1. Basic attribution methods like Integrated Gradients
2. Visualizing attributions for image classification models
3. Layer-specific attribution methods
4. Comparing different attribution techniques
5. Text model interpretability
6. A real-world application in healthcare

Understanding why models make specific predictions is becoming increasingly important, especially in high-stakes domains like healthcare, finance, and criminal justice.
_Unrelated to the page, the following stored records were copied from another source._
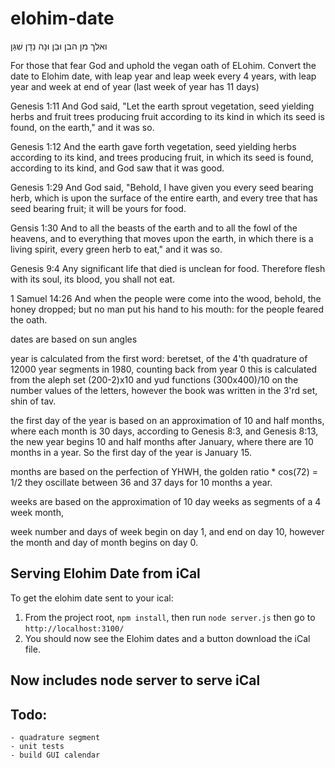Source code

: # elohim-date

ואלך מן הבן
וּבַן וּנָה נֵדָן שִׁגֵּן

For those that fear God and uphold the vegan oath of ELohim. Convert the date to Elohim date, with leap year and leap week every 4 years, with leap year and week at end of year (last week of year has 11 days)

Genesis 1:11 And God said, "Let the earth sprout vegetation, seed yielding herbs and fruit trees producing fruit according to its kind in which its seed is found, on the earth," and it was so.

Genesis 1:12 And the earth gave forth vegetation, seed yielding herbs according to its kind, and trees producing fruit, in which its seed is found, according to its kind, and God saw that it was good.

Genesis 1:29 And God said, "Behold, I have given you every seed bearing herb, which is upon the surface of the entire earth, and every tree that has seed bearing fruit; it will be yours for food.

Gensis 1:30 And to all the beasts of the earth and to all the fowl of the heavens, and to everything that moves upon the earth, in which there is a living spirit, every green herb to eat," and it was so.

Genesis 9:4 Any significant life that died is unclean for food. Therefore flesh with its soul, its blood, you shall not eat.

1 Samuel 14:26 And when the people were come into the wood, behold, the honey dropped; but no man put his hand to his mouth: for the people feared the oath.

dates are based on sun angles

year is calculated from the first word: beretset, of the 4'th quadrature of 12000 year segments in 1980, counting back from year 0
this is calculated from the aleph set (200-2)x10 and yud functions (300x400)/10 on the number values of the letters, however the book was written in the 3'rd set, shin of tav.

the first day of the year is based on an approximation of 10 and half months, where each month is 30 days, according to Genesis 8:3, and Genesis 8:13, the new year begins 10 and half months after January, where there are 10 months in a year. So the first day of the year is January 15.

months are based on the perfection of YHWH, the golden ratio \* cos(72) = 1/2
they oscillate between 36 and 37 days for 10 months a year.

weeks are based on the approximation of 10 day weeks as segments of a 4 week month,

week number and days of week begin on day 1, and end on day 10, however the month and day of month begins on day 0.

## Serving Elohim Date from iCal

To get the elohim date sent to your ical:

1. From the project root, `npm install`, then run `node server.js` then go to `http://localhost:3100/`
2. You should now see the Elohim dates and a button download the iCal file.

## Now includes node server to serve iCal

## Todo:

    - quadrature segment
    - unit tests
    - build GUI calendar
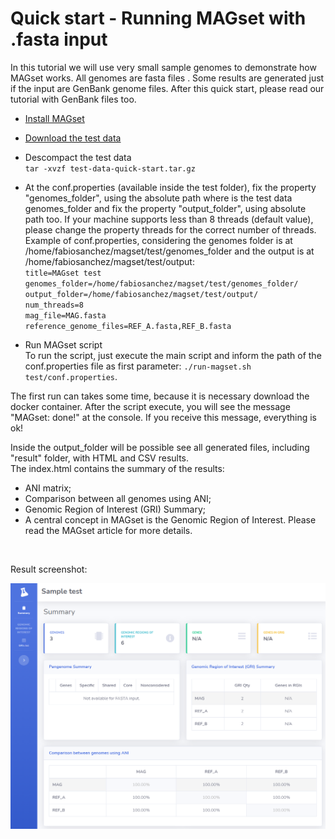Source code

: # Quick start - Running MAGset with .fasta input
<p>In this tutorial we will use very small sample genomes to demonstrate how MAGset works. All genomes are fasta files . Some results are generated just if the input are GenBank genome files. After this quick start, please read our tutorial with GenBank files too.</p>

* [Install MAGset](How-to-install)
* [Download the test data](test-data-quick-start.tar.gz) <br/>

* Descompact the test data<br/>
`tar -xvzf test-data-quick-start.tar.gz`

* At the conf.properties (available inside the test folder), fix the property "genomes_folder",  using the absolute path where is the test data genomes_folder and fix the property "output_folder", using absolute path too. If your machine supports less than 8 threads (default value), please change the property threads for the correct number of threads.
Example of conf.properties, considering the genomes folder is at /home/fabiosanchez/magset/test/genomes_folder and the output is at /home/fabiosanchez/magset/test/output:<br/>
`title=MAGset test`<br/>
`genomes_folder=/home/fabiosanchez/magset/test/genomes_folder/`<br/>
`output_folder=/home/fabiosanchez/magset/test/output/`<br/>
`num_threads=8`<br/>
`mag_file=MAG.fasta`<br/>
`reference_genome_files=REF_A.fasta,REF_B.fasta`

* Run MAGset script<br/>
To run the script, just execute the main script and inform the path of the conf.properties file as first parameter: 
`./run-magset.sh test/conf.properties`. 

The first run can takes some time, because it is necessary download the docker container. After the script execute, you will see the message "MAGset: done!" at the console. If you receive this message, everything is ok!

Inside the output_folder will be possible see all generated files, including "result" folder, with HTML and CSV results.<br/>
The index.html contains the summary of the results:

* ANI matrix;
 * Comparison between all genomes using ANI; 
* Genomic Region of Interest (GRI) Summary;
 * A central concept in MAGset is the Genomic Region of Interest. Please read the MAGset article for more details.
 <br/>
<p>Result screenshot:</p>

![Result-index](quick-start-result-index.png)
 

 





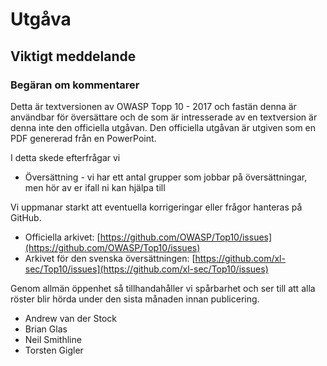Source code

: # Utgåva

## Viktigt meddelande

### Begäran om kommentarer

Detta är textversionen av OWASP Topp 10 - 2017 och fastän denna är användbar för översättare och de som är intresserade av en textversion är denna inte den officiella utgåvan. Den officiella utgåvan är utgiven som en PDF genererad från en PowerPoint.

I detta skede efterfrågar vi

* Översättning - vi har ett antal grupper som jobbar på översättningar, men hör av er ifall ni kan hjälpa till

Vi uppmanar starkt att eventuella korrigeringar eller frågor hanteras på GitHub.

* Officiella arkivet: [https://github.com/OWASP/Top10/issues](https://github.com/OWASP/Top10/issues)
* Arkivet för den svenska översättningen: [https://github.com/xl-sec/Top10/issues](https://github.com/xl-sec/Top10/issues)

Genom allmän öppenhet så tillhandahåller vi spårbarhet och ser till att alla röster blir hörda under den sista månaden innan publicering.

* Andrew van der Stock
* Brian Glas
* Neil Smithline
* Torsten Gigler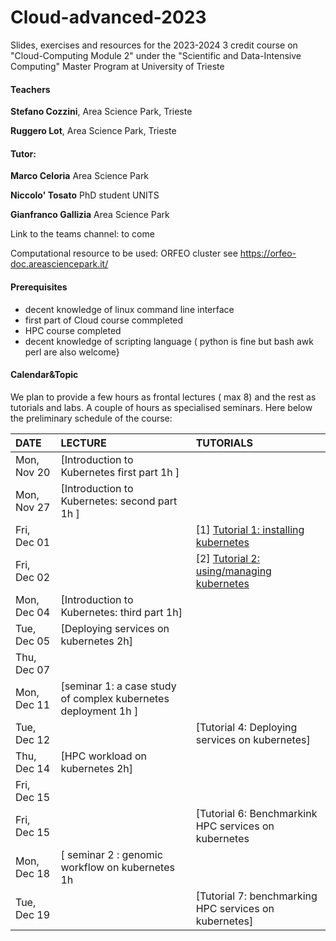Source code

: # Cloud-advanced-2023
Slides, exercises and resources for the 2023-2024 3 credit course on "Cloud-Computing Module 2" under the "Scientific and Data-Intensive Computing" Master Program at University of Trieste


#### Teachers 

**Stefano Cozzini**, Area Science Park, Trieste

**Ruggero Lot**, Area Science Park, Trieste

#### Tutor:

**Marco Celoria**  Area Science Park

**Niccolo' Tosato**  PhD student UNITS  

**Gianfranco Gallizia** Area Science Park 

Link to the teams channel:  to come

Computational resource to be used: ORFEO cluster see https://orfeo-doc.areasciencepark.it/

#### Prerequisites

  - decent knowledge of linux command line interface
  - first part of Cloud course commpleted  
  - HPC course completed 
  - decent knowledge of scripting language  ( python is fine but bash awk perl are also welcome}


#### Calendar&Topic 

We plan to provide a few hours as frontal lectures ( max 8) and the rest as tutorials and labs. 
A couple of hours as specialised seminars.
Here below the preliminary schedule of the course:


| DATE         | LECTURE                                     | TUTORIALS                                                           |
| :----------  | :---------------------------------------------| :---------------------------------------------                      |
| Mon, Nov 20  | [Introduction to Kubernetes first part 1h ] |           |
| Mon, Nov 27  | [Introduction to Kubernetes: second part 1h ] |                  |          | 
| Fri, Dec 01  |                  |   [1] [Tutorial 1: installing    kubernetes ](Intro/readme.md)  |
| Fri, Dec 02  |                  |   [2] [Tutorial 2: using/managing kubernetes ](Intro/readme.md)                                |                      
| Mon, Dec 04  |  [Introduction to Kubernetes: third part 1h] |                                    
| Tue, Dec 05  |  [Deploying services on kubernetes 2h]                            |       |
| Thu, Dec 07  |         |                                     |     [3] Tutorial 3: Deploying services on kubernetes            
| Mon, Dec 11 |   [seminar 1: a case study of complex kubernetes deployment 1h ] |                                     |
| Tue, Dec 12  |                              |  [Tutorial 4: Deploying services on kubernetes]    |
| Thu, Dec 14  |  [HPC workload on kubernetes 2h]   |                                     |     
| Fri, Dec 15  |  |                                     | [Tutorial 5: Deploying HPC services on kubernetes]
| Fri, Dec 15  |                              |  [Tutorial 6: Benchmarkink HPC services on kubernetes    |
| Mon, Dec 18  |  [ seminar 2 : genomic workflow on kubernetes  1h     |                                     |              
| Tue, Dec 19  |                              |  [Tutorial 7: benchmarking HPC services on kubernetes]    |
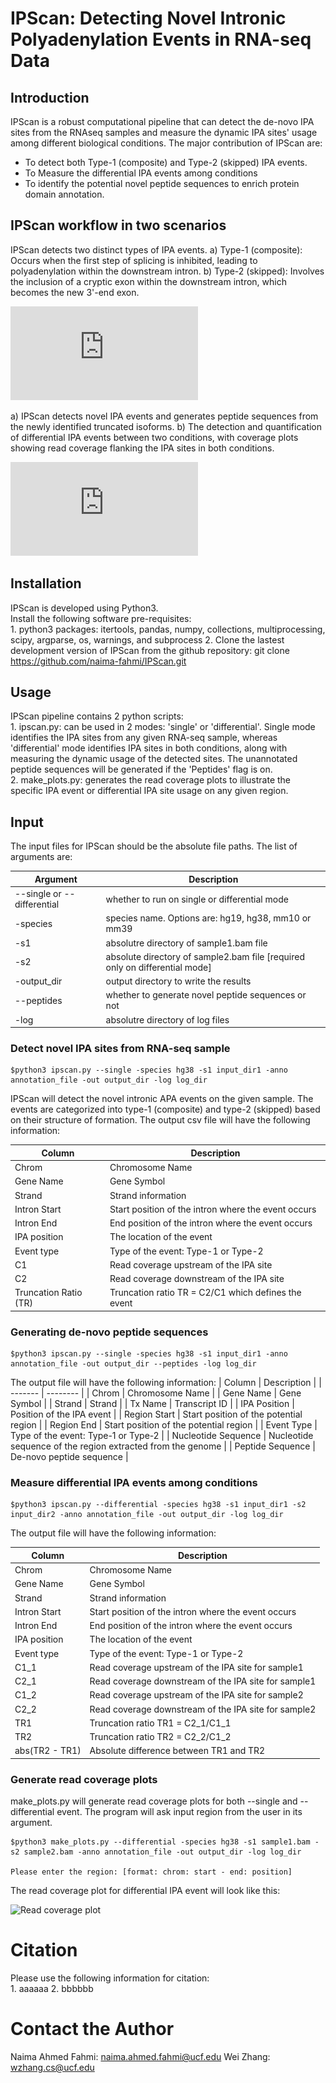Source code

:
# IPScan: Detecting Novel Intronic Polyadenylation Events in RNA-seq Data
## Introduction
IPScan is a robust computational pipeline that can detect the de-novo IPA sites from the RNAseq samples and measure the dynamic IPA sites' usage among different biological conditions. The major contribution of IPScan are: 

- To detect both Type-1 (composite) and Type-2 (skipped) IPA events.
- To Measure the differential IPA events among conditions
- To identify the potential novel peptide sequences to enrich protein domain annotation.

## IPScan workflow in two scenarios
IPScan detects two distinct types of IPA events. a) Type-1 (composite): Occurs when the first step of splicing is inhibited, leading to polyadenylation within the downstream intron. b) Type-2 (skipped): Involves the inclusion of a cryptic exon within the downstream intron, which becomes the new 3'-end exon.

![2 types of IPA events](https://github.com/naima-fahmi/IPScan/blob/master/Figure_type12.pdf)

a) IPScan detects novel IPA events and generates peptide sequences from the newly identified truncated isoforms. b) The detection and quantification of differential IPA events between two conditions, with coverage plots showing read coverage flanking the IPA sites in both conditions. 

![IPScan flowchart](https://github.com/naima-fahmi/IPScan/blob/master/Figure_Flowchart.pdf)

## Installation
IPScan is developed using Python3. \
Install the following software pre-requisites: \
    1. python3 packages: itertools, pandas, numpy, collections, multiprocessing, scipy, argparse, os, warnings, and subprocess
    2. Clone the lastest development version of IPScan from the github repository: git clone https://github.com/naima-fahmi/IPScan.git

## Usage
IPScan pipeline contains 2 python scripts: \
    1. ipscan.py: can be used in 2 modes: 'single' or 'differential'. Single mode identifies the IPA sites from any given RNA-seq sample, whereas 'differential' mode identifies IPA sites in both conditions, along with measuring the dynamic usage of the detected sites. The unannotated peptide sequences will be generated if the 'Peptides' flag is on.  
    2. make_plots.py: generates the read coverage plots to illustrate the specific IPA event or differential IPA site usage on any given region. 

## Input
The input files for IPScan should be the absolute file paths. The list of arguments are:

| Argument  | Description   |
| ------- | -------- |
| --single or --differential   | whether to run on single or differential mode |
| -species   | species name. Options are: hg19, hg38, mm10 or mm39 |
| -s1   | absolutre directory of sample1.bam file |
| -s2   | absolute directory of sample2.bam file [required only on differential mode] |
| -output_dir   | output directory to write the results |
| --peptides   | whether to generate novel peptide sequences or not |
| -log   | absolutre directory of log files |

### Detect novel IPA sites from RNA-seq sample

    $python3 ipscan.py --single -species hg38 -s1 input_dir1 -anno annotation_file -out output_dir -log log_dir


IPScan will detect the novel intronic APA events on the given sample. The events are categorized into type-1 (composite) and type-2 (skipped) based on their structure of formation. The output csv file will have the following information:

| Column  | Description   |
| ------- | -------- |
| Chrom  | Chromosome Name   |
| Gene Name  | Gene Symbol   |
| Strand  | Strand information   |
| Intron Start  | Start position of the intron where the event occurs   |
| Intron End  | End position of the intron where the event occurs    |
| IPA position  | The location of the event   |
| Event type  | Type of the event: Type-1 or Type-2   |
| C1 | Read coverage upstream of the IPA site |
| C2 | Read coverage downstream of the IPA site |
| Truncation Ratio (TR) | Truncation ratio TR = C2/C1 which defines the event|

### Generating de-novo peptide sequences

    $python3 ipscan.py --single -species hg38 -s1 input_dir1 -anno annotation_file -out output_dir --peptides -log log_dir


The output file will have the following information:
| Column  | Description   |
| ------- | -------- |
| Chrom  | Chromosome Name   |
| Gene Name  | Gene Symbol   |
| Strand  | Strand   |
| Tx Name  | Transcript ID   |
| IPA Position  | Position of the IPA event   |
| Region Start  | Start position of the potential region   |
| Region End  | Start position of the potential region   |
| Event Type  | Type of the event: Type-1 or Type-2   |
| Nucleotide Sequence  | Nucleotide sequence of the region extracted from the genome   |
| Peptide Sequence  | De-novo peptide sequence   |

### Measure differential IPA events among conditions

    $python3 ipscan.py --differential -species hg38 -s1 input_dir1 -s2 input_dir2 -anno annotation_file -out output_dir -log log_dir


The output file will have the following information:

| Column  | Description   |
| ------- | -------- |
| Chrom  | Chromosome Name   |
| Gene Name  | Gene Symbol   |
| Strand  | Strand information   |
| Intron Start  | Start position of the intron where the event occurs   |
| Intron End  | End position of the intron where the event occurs    |
| IPA position  | The location of the event   |
| Event type  | Type of the event: Type-1 or Type-2   |
| C1_1 | Read coverage upstream of the IPA site for sample1 |
| C2_1 | Read coverage downstream of the IPA site for sample1 |
| C1_2 | Read coverage upstream of the IPA site for sample2 |
| C2_2 | Read coverage downstream of the IPA site for sample2 |
| TR1 | Truncation ratio TR1 = C2_1/C1_1 |
| TR2 | Truncation ratio TR2 = C2_2/C1_2 |
| abs(TR2 - TR1) | Absolute difference between TR1 and TR2 |

### Generate read coverage plots
make_plots.py will generate read coverage plots for both --single and --differential event. The program will ask input region from the user in its argument.

    $python3 make_plots.py --differential -species hg38 -s1 sample1.bam -s2 sample2.bam -anno annotation_file -out output_dir -log log_dir

    Please enter the region: [format: chrom: start - end: position]


The read coverage plot for differential IPA event will look like this:

![Read coverage plot](https://assets.digitalocean.com/articles/alligator/boo.svg "Differential IPA site usage")

# Citation
Please use the following information for citation: \
    1. aaaaaa
    2. bbbbbb

# Contact the Author
Naima Ahmed Fahmi: naima.ahmed.fahmi@ucf.edu
Wei Zhang: wzhang.cs@ucf.edu


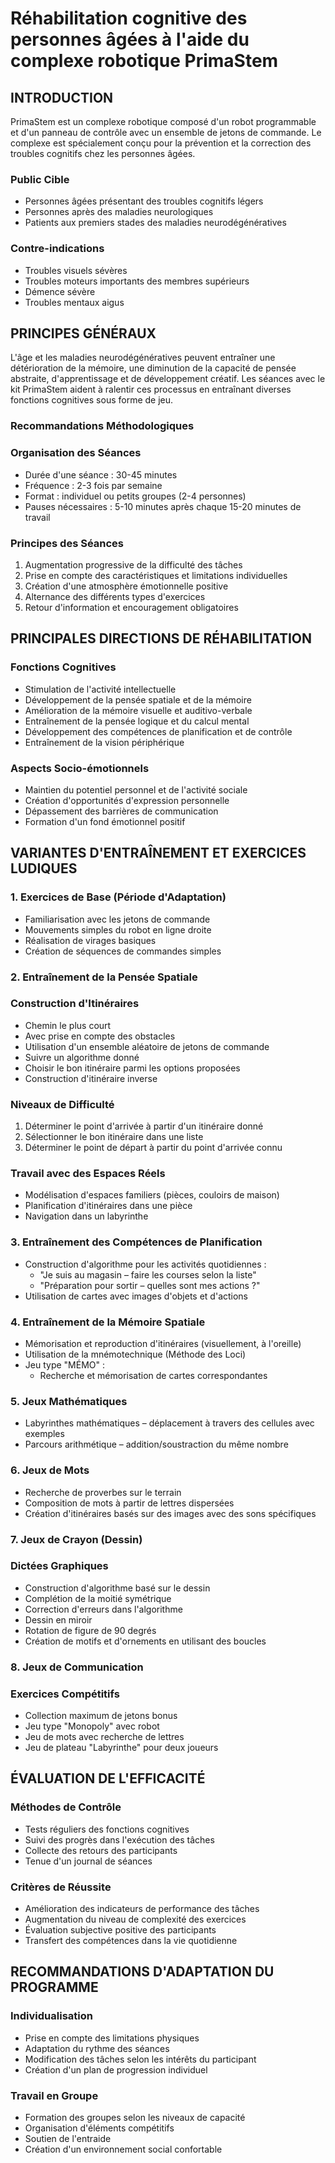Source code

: # Réhabilitation cognitive des personnes âgées à l'aide du complexe robotique PrimaStem

## INTRODUCTION

PrimaStem est un complexe robotique composé d'un robot programmable et d'un panneau de contrôle avec un ensemble de jetons de commande. Le complexe est spécialement conçu pour la prévention et la correction des troubles cognitifs chez les personnes âgées.

### Public Cible

- Personnes âgées présentant des troubles cognitifs légers
- Personnes après des maladies neurologiques
- Patients aux premiers stades des maladies neurodégénératives

### Contre-indications

- Troubles visuels sévères
- Troubles moteurs importants des membres supérieurs
- Démence sévère
- Troubles mentaux aigus

## PRINCIPES GÉNÉRAUX

L'âge et les maladies neurodégénératives peuvent entraîner une détérioration de la mémoire, une diminution de la capacité de pensée abstraite, d'apprentissage et de développement créatif. Les séances avec le kit PrimaStem aident à ralentir ces processus en entraînant diverses fonctions cognitives sous forme de jeu.

### Recommandations Méthodologiques

### Organisation des Séances

- Durée d'une séance : 30-45 minutes
- Fréquence : 2-3 fois par semaine
- Format : individuel ou petits groupes (2-4 personnes)
- Pauses nécessaires : 5-10 minutes après chaque 15-20 minutes de travail

### Principes des Séances

1. Augmentation progressive de la difficulté des tâches
2. Prise en compte des caractéristiques et limitations individuelles
3. Création d'une atmosphère émotionnelle positive
4. Alternance des différents types d'exercices
5. Retour d'information et encouragement obligatoires

## PRINCIPALES DIRECTIONS DE RÉHABILITATION

### Fonctions Cognitives

- Stimulation de l'activité intellectuelle
- Développement de la pensée spatiale et de la mémoire
- Amélioration de la mémoire visuelle et auditivo-verbale
- Entraînement de la pensée logique et du calcul mental
- Développement des compétences de planification et de contrôle
- Entraînement de la vision périphérique

### Aspects Socio-émotionnels

- Maintien du potentiel personnel et de l'activité sociale
- Création d'opportunités d'expression personnelle
- Dépassement des barrières de communication
- Formation d'un fond émotionnel positif

## VARIANTES D'ENTRAÎNEMENT ET EXERCICES LUDIQUES

### 1. Exercices de Base (Période d'Adaptation)

- Familiarisation avec les jetons de commande
- Mouvements simples du robot en ligne droite
- Réalisation de virages basiques
- Création de séquences de commandes simples

### 2. Entraînement de la Pensée Spatiale

### Construction d'Itinéraires

- Chemin le plus court
- Avec prise en compte des obstacles
- Utilisation d'un ensemble aléatoire de jetons de commande
- Suivre un algorithme donné
- Choisir le bon itinéraire parmi les options proposées
- Construction d'itinéraire inverse

### Niveaux de Difficulté

1. Déterminer le point d'arrivée à partir d'un itinéraire donné
2. Sélectionner le bon itinéraire dans une liste
3. Déterminer le point de départ à partir du point d'arrivée connu

### Travail avec des Espaces Réels

- Modélisation d'espaces familiers (pièces, couloirs de maison)
- Planification d'itinéraires dans une pièce
- Navigation dans un labyrinthe

### 3. Entraînement des Compétences de Planification

- Construction d'algorithme pour les activités quotidiennes :
    - "Je suis au magasin – faire les courses selon la liste"
    - "Préparation pour sortir – quelles sont mes actions ?"
- Utilisation de cartes avec images d'objets et d'actions

### 4. Entraînement de la Mémoire Spatiale

- Mémorisation et reproduction d'itinéraires (visuellement, à l'oreille)
- Utilisation de la mnémotechnique (Méthode des Loci)
- Jeu type "MÉMO" :
    - Recherche et mémorisation de cartes correspondantes

### 5. Jeux Mathématiques

- Labyrinthes mathématiques – déplacement à travers des cellules avec exemples
- Parcours arithmétique – addition/soustraction du même nombre

### 6. Jeux de Mots

- Recherche de proverbes sur le terrain
- Composition de mots à partir de lettres dispersées
- Création d'itinéraires basés sur des images avec des sons spécifiques

### 7. Jeux de Crayon (Dessin)

### Dictées Graphiques

- Construction d'algorithme basé sur le dessin
- Complétion de la moitié symétrique
- Correction d'erreurs dans l'algorithme
- Dessin en miroir
- Rotation de figure de 90 degrés
- Création de motifs et d'ornements en utilisant des boucles

### 8. Jeux de Communication

### Exercices Compétitifs

- Collection maximum de jetons bonus
- Jeu type "Monopoly" avec robot
- Jeu de mots avec recherche de lettres
- Jeu de plateau "Labyrinthe" pour deux joueurs

## ÉVALUATION DE L'EFFICACITÉ

### Méthodes de Contrôle

- Tests réguliers des fonctions cognitives
- Suivi des progrès dans l'exécution des tâches
- Collecte des retours des participants
- Tenue d'un journal de séances

### Critères de Réussite

- Amélioration des indicateurs de performance des tâches
- Augmentation du niveau de complexité des exercices
- Évaluation subjective positive des participants
- Transfert des compétences dans la vie quotidienne

## RECOMMANDATIONS D'ADAPTATION DU PROGRAMME

### Individualisation

- Prise en compte des limitations physiques
- Adaptation du rythme des séances
- Modification des tâches selon les intérêts du participant
- Création d'un plan de progression individuel

### Travail en Groupe

- Formation des groupes selon les niveaux de capacité
- Organisation d'éléments compétitifs
- Soutien de l'entraide
- Création d'un environnement social confortable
Captum provides the tools necessary to peek inside the "black box" of deep learning models and build trust in AI systems.

Additional Resources

• Official Captum Documentation
• Captum GitHub Repository
• Captum Tutorials
• Paper: Axiomatic Attribution for Deep Networks (Integrated Gradients)
• Paper: Learning Important Features Through Propagating Activation Differences (DeepLift)

Exercises

1. Try using Captum to explain predictions of a model you've already built.
2. Compare at least three different attribution methods on the same input and analyze the differences.
3. Build a simple image classifier and use Captum to create an interactive web app that shows which parts of the image influence the model's decision.
4. Apply Captum to a natural language processing task like sentiment analysis or text classification.
5. Experiment with different baselines for Integrated Gradients and observe how they affect attributions.